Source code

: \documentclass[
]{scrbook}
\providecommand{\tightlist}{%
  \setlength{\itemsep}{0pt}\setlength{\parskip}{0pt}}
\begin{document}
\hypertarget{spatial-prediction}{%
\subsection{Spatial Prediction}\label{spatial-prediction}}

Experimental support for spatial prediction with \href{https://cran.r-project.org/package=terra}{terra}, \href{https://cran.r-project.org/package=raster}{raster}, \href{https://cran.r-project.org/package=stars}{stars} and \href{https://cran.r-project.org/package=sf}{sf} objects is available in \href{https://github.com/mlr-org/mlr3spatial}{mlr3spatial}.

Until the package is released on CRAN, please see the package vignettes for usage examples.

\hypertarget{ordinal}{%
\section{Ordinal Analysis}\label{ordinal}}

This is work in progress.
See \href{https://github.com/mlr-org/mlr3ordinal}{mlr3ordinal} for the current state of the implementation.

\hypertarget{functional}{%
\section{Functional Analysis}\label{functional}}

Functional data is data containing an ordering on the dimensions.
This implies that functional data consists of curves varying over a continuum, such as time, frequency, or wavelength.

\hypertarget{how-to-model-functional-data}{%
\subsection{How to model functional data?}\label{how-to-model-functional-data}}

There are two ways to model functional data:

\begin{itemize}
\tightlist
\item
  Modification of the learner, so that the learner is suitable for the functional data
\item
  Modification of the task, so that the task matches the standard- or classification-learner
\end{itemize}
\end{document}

* * *

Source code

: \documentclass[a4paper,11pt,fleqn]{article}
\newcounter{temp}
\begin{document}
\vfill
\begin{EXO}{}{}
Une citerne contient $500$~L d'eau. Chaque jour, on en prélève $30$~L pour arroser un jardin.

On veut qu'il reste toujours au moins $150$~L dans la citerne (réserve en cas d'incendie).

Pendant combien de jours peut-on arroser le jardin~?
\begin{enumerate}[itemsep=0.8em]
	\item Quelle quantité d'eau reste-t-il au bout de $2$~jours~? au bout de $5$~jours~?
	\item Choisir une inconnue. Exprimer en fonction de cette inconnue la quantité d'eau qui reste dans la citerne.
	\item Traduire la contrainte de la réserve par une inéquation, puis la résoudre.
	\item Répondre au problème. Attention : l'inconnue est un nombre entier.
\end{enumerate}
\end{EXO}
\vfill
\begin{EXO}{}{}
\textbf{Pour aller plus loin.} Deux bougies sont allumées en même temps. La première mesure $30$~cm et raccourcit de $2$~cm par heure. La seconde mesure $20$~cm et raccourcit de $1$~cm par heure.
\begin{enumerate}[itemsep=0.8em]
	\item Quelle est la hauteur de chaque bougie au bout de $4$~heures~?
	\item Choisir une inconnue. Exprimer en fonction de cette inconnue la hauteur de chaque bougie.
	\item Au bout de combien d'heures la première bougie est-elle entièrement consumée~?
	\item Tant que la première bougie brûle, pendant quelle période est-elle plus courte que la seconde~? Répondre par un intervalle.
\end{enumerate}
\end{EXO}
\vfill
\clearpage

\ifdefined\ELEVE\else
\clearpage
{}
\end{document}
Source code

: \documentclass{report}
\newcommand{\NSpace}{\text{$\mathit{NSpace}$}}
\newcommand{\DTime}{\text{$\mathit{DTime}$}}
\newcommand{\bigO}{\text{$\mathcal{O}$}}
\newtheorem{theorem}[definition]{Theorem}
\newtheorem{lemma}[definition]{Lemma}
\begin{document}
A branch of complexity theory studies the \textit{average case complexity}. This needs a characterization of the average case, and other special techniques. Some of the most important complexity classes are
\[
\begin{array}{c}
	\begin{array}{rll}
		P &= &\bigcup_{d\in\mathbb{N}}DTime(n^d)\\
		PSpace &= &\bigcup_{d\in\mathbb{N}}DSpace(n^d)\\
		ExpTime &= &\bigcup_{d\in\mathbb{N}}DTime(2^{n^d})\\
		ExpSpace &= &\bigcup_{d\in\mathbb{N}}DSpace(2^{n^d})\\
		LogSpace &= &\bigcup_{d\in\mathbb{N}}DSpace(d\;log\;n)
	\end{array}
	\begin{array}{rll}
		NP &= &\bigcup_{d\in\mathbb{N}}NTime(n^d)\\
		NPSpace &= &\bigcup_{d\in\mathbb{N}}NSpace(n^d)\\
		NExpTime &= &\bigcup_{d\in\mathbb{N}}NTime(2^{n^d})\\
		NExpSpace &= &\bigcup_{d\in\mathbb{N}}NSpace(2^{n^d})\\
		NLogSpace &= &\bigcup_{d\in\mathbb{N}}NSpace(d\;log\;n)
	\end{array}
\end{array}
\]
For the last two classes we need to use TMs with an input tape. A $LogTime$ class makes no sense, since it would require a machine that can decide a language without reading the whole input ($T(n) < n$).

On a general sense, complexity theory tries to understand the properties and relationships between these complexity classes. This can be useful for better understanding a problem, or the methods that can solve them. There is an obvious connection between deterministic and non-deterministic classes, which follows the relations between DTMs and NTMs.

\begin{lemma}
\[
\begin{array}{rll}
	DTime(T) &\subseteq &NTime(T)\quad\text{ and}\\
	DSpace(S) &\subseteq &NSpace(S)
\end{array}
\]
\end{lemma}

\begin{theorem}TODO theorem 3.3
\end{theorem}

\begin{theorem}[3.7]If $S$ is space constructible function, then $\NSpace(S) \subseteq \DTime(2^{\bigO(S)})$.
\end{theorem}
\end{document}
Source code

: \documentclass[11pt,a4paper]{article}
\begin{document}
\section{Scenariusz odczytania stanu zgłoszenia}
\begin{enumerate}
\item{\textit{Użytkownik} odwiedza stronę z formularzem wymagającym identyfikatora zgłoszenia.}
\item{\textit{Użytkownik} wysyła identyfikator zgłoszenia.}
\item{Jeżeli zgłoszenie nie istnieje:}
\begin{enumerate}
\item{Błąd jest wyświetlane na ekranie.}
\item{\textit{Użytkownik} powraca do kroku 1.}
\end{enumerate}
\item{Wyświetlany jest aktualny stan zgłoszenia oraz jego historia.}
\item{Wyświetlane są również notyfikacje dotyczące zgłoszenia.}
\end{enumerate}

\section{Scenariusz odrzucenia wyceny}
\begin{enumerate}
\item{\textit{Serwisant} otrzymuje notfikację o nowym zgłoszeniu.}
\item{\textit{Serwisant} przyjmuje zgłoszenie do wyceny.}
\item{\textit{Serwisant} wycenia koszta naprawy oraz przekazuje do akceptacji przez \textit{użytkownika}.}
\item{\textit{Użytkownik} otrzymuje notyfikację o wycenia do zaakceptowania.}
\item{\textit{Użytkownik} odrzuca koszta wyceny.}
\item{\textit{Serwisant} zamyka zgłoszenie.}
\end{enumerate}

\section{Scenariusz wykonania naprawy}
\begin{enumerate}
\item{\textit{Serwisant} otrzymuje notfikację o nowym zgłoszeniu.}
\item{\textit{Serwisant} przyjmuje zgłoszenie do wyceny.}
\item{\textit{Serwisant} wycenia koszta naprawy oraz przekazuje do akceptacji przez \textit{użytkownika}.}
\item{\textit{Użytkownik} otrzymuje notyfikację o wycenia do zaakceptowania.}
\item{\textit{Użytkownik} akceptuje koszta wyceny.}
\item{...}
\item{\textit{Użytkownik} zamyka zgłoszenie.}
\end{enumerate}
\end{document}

_Work order_
The lines above that hold the word "zgłoszenie" are the ones to copy.

_Solution for this problem_
\item{Jeżeli zgłoszenie nie istnieje:}
\item{\textit{Serwisant} przyjmuje zgłoszenie do wyceny.}
\item{\textit{Serwisant} zamyka zgłoszenie.}
\item{\textit{Serwisant} przyjmuje zgłoszenie do wyceny.}
\item{\textit{Użytkownik} zamyka zgłoszenie.}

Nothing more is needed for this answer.